We spotted another room with an emptier bar and decided to hightail it. There we found the wallflowers--women on one side, men on the other. One of my friends was approached by a man in a dirty white turtleneck who wanted to dance. I went to the bathroom and got a business card pressed into my own clammy hand. It was beginning to dawn on me that the Matzah Ball was interchangeable with any other singles event or for the younger set, any school dance. Here was a congregation of single men practicing their lines on single women trying to attract their attention by tottering around in uncomfortable shoes. And by wearing WonderBras! What was I thinking?

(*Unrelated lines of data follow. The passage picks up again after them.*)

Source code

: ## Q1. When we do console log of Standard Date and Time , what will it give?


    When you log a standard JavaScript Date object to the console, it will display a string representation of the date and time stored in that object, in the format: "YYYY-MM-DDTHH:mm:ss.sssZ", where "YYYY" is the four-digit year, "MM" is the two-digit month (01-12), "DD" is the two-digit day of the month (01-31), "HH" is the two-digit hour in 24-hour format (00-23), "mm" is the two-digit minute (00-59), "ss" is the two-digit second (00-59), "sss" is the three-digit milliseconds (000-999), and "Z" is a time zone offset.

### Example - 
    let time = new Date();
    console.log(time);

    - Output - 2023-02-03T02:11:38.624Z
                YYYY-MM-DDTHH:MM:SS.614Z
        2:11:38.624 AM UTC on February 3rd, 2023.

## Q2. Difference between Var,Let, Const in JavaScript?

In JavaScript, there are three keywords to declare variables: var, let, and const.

I realized that Mr. Rightberg was nowhere to be found--at the Matzah Ball or at any other singles event. He was probably sitting in a movie theater, happily digesting his Hot & Sour Soup and General Tso's Chicken or maybe even enjoying a Christmas Eve feast. If I wanted to reclaim my heritage, I'd need to do so through learning about Jewish religion and history, not by nibbling on the proverbial Matzah Ball. If I wanted to find Mr. Right, I needed to be true to myself.
My girlfriends and I left with the satisfaction of having tried something new, but chances are we'll only try it that once. Ditto for the WonderBra.
Sponsored by the Society of Young Jewish Professionals (Juppies?), the Matzah Ball celebrates its twentieth anniversary this upcoming Christmas Eve 1999. In 1998, the Ball was held in many cities across America, including several locations each in Philadelphia and New York. You don't have to be Jewish to participate (but most are).
Caroline Tiger is a writer in Philadelphia. And, yes, that is her real name.